Try it
Give back exactly the lines of the data below, starting with the line that has "#### Tuning model wrapper" and going on through the line that has "#### Export an".

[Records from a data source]
══════

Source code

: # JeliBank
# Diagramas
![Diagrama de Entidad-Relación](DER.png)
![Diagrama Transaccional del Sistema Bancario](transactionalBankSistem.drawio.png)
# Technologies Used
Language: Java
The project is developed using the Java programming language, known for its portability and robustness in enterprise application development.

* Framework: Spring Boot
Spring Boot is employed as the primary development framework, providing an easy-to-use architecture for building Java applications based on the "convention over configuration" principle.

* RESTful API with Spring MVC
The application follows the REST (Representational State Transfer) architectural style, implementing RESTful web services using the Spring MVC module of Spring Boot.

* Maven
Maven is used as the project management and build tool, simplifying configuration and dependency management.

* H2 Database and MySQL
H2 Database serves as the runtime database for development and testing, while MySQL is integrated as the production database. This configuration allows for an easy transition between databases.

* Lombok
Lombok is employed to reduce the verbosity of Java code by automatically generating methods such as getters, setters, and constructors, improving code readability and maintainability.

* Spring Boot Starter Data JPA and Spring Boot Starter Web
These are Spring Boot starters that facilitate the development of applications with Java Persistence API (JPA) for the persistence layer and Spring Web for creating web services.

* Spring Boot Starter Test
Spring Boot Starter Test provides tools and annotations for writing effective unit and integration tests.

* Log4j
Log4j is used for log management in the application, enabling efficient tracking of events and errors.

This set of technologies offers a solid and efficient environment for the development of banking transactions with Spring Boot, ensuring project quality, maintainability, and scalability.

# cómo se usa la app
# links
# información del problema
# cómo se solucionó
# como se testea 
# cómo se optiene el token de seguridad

══════

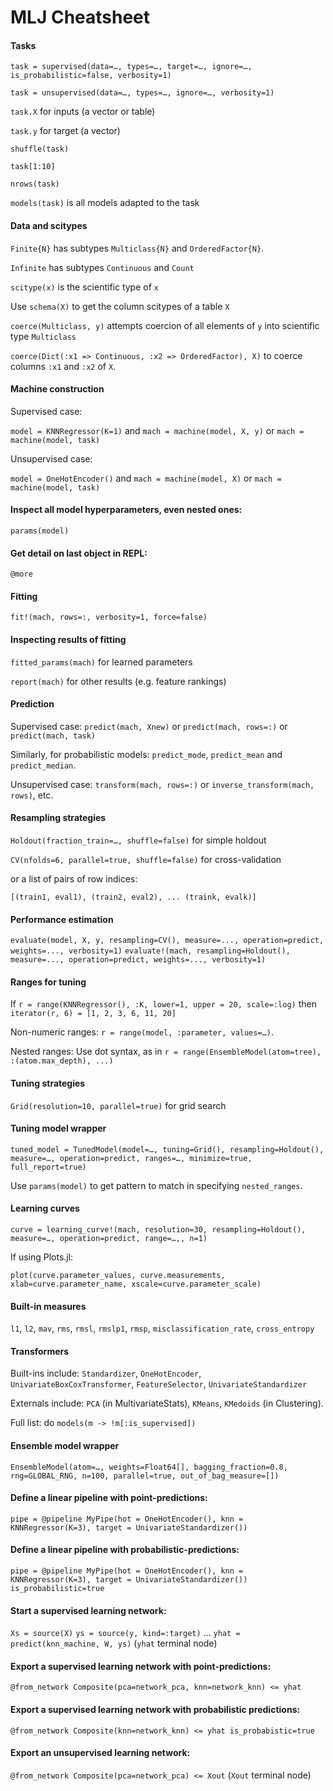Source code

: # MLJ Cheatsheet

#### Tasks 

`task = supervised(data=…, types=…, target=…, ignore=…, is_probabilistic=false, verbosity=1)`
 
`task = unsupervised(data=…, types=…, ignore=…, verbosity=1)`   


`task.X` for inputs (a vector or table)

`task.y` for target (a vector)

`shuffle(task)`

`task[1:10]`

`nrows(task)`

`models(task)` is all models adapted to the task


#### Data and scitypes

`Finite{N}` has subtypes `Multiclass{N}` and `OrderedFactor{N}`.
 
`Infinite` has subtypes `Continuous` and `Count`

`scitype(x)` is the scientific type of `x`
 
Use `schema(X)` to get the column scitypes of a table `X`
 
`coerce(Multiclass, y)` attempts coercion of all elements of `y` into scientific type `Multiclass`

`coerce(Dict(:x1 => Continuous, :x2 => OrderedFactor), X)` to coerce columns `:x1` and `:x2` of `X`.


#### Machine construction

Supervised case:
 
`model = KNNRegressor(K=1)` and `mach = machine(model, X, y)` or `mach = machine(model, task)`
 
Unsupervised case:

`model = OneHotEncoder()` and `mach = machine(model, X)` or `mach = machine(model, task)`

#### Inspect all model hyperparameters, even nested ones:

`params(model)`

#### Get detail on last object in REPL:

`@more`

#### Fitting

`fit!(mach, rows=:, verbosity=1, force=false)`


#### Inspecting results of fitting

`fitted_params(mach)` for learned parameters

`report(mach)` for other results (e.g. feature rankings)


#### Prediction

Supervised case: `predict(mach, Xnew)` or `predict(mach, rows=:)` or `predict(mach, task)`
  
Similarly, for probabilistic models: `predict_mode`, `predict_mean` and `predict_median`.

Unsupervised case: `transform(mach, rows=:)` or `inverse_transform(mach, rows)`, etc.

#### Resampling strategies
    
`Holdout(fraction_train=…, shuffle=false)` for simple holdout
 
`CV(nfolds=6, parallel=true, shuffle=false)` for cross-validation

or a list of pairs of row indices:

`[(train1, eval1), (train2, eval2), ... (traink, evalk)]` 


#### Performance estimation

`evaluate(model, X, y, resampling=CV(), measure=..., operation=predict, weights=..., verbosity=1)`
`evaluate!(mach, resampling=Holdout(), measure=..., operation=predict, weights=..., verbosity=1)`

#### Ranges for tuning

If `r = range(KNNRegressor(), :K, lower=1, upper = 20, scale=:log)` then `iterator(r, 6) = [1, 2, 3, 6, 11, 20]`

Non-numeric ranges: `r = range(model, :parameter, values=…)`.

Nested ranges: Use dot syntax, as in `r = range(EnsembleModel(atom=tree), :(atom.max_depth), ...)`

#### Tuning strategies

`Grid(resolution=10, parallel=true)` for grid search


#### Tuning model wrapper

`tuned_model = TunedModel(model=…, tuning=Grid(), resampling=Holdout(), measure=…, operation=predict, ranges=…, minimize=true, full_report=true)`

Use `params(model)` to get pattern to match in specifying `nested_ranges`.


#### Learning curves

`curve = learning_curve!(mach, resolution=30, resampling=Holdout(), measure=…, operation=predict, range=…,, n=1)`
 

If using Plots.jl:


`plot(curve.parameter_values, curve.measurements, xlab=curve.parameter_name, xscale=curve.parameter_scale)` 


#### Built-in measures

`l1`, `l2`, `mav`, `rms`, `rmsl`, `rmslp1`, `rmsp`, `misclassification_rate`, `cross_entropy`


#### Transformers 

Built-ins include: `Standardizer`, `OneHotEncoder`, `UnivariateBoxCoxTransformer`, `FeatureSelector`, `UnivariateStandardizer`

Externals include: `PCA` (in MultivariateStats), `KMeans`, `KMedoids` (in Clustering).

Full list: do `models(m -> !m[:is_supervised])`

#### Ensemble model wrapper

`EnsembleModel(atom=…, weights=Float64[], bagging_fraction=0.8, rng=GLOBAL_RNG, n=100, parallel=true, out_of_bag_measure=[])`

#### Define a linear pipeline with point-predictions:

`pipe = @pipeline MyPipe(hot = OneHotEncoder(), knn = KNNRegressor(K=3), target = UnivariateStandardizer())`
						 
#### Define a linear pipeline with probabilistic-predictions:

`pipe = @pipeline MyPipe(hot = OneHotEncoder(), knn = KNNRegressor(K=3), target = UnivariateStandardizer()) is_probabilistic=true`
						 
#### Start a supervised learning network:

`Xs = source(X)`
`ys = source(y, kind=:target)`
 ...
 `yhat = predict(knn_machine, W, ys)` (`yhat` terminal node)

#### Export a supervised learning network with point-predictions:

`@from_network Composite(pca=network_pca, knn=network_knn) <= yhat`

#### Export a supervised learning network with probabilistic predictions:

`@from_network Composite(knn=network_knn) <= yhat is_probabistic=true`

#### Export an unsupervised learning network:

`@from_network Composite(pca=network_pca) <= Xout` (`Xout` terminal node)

══════

Answer to the problem
#### Tuning model wrapper

`tuned_model = TunedModel(model=…, tuning=Grid(), resampling=Holdout(), measure=…, operation=predict, ranges=…, minimize=true, full_report=true)`

Use `params(model)` to get pattern to match in specifying `nested_ranges`.


#### Learning curves

`curve = learning_curve!(mach, resolution=30, resampling=Holdout(), measure=…, operation=predict, range=…,, n=1)`
 

If using Plots.jl:


`plot(curve.parameter_values, curve.measurements, xlab=curve.parameter_name, xscale=curve.parameter_scale)` 


#### Built-in measures

`l1`, `l2`, `mav`, `rms`, `rmsl`, `rmslp1`, `rmsp`, `misclassification_rate`, `cross_entropy`


#### Transformers 

Built-ins include: `Standardizer`, `OneHotEncoder`, `UnivariateBoxCoxTransformer`, `FeatureSelector`, `UnivariateStandardizer`

Externals include: `PCA` (in MultivariateStats), `KMeans`, `KMedoids` (in Clustering).

Full list: do `models(m -> !m[:is_supervised])`

#### Ensemble model wrapper

`EnsembleModel(atom=…, weights=Float64[], bagging_fraction=0.8, rng=GLOBAL_RNG, n=100, parallel=true, out_of_bag_measure=[])`

#### Define a linear pipeline with point-predictions:

`pipe = @pipeline MyPipe(hot = OneHotEncoder(), knn = KNNRegressor(K=3), target = UnivariateStandardizer())`
						 
#### Define a linear pipeline with probabilistic-predictions:

`pipe = @pipeline MyPipe(hot = OneHotEncoder(), knn = KNNRegressor(K=3), target = UnivariateStandardizer()) is_probabilistic=true`
						 
#### Start a supervised learning network:

`Xs = source(X)`
`ys = source(y, kind=:target)`
 ...
 `yhat = predict(knn_machine, W, ys)` (`yhat` terminal node)

#### Export a supervised learning network with point-predictions:

`@from_network Composite(pca=network_pca, knn=network_knn) <= yhat`

#### Export a supervised learning network with probabilistic predictions:

`@from_network Composite(knn=network_knn) <= yhat is_probabistic=true`

#### Export an unsupervised learning network:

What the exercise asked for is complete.